- **YOUR INSTRUCTIONS**: Below are some records; state how many of their lines contain the word "internal", and add nothing.

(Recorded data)
—————

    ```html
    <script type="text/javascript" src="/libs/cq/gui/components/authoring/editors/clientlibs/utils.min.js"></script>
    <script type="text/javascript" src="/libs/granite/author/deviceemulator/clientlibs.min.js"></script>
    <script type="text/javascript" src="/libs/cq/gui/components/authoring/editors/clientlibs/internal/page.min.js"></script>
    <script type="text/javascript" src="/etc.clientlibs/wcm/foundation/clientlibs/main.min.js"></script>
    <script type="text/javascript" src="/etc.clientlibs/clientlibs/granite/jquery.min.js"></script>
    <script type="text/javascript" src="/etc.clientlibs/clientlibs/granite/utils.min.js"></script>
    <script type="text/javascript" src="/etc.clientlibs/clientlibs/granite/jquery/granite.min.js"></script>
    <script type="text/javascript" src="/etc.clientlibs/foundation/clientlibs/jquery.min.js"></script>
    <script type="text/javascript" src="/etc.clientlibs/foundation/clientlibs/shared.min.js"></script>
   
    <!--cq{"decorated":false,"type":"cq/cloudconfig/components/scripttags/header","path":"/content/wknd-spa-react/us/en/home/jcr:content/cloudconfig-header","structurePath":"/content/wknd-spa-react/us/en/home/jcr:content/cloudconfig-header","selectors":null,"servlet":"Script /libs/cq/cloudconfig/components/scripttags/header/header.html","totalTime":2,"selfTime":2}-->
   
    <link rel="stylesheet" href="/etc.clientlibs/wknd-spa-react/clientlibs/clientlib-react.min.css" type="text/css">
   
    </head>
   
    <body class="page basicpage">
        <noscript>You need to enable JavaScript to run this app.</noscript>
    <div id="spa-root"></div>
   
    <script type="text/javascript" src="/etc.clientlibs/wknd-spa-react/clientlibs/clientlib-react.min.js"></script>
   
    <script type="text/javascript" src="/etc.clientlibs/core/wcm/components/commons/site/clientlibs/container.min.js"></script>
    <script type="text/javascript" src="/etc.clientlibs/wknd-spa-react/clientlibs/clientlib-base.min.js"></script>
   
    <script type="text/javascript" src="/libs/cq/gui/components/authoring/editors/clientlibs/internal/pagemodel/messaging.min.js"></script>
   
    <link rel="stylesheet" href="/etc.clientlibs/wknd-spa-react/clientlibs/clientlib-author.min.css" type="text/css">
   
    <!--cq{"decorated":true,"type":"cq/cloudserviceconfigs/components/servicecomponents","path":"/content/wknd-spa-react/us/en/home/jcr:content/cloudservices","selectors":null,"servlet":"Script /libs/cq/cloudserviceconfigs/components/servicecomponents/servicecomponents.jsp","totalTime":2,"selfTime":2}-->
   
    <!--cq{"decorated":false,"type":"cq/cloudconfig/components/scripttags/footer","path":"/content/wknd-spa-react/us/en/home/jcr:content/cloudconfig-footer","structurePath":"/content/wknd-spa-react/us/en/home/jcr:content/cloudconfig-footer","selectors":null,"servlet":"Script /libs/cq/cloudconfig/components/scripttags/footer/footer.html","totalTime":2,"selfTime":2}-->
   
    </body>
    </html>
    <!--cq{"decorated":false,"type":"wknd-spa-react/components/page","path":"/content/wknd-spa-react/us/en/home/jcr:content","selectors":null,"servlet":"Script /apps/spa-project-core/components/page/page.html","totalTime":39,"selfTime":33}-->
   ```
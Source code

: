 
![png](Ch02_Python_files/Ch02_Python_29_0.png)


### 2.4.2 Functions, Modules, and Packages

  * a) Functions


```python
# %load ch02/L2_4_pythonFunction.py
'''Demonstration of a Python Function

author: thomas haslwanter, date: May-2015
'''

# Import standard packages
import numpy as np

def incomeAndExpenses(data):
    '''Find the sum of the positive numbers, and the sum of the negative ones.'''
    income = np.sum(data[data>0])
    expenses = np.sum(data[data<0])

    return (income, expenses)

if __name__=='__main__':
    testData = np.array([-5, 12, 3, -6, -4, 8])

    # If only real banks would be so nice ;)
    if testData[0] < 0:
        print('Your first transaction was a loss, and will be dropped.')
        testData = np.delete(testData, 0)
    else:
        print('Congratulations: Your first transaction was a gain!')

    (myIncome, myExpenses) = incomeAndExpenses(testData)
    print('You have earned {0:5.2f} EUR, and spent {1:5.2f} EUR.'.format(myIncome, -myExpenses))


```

—————

- **RESULT OF THIS EXERCISE**: 2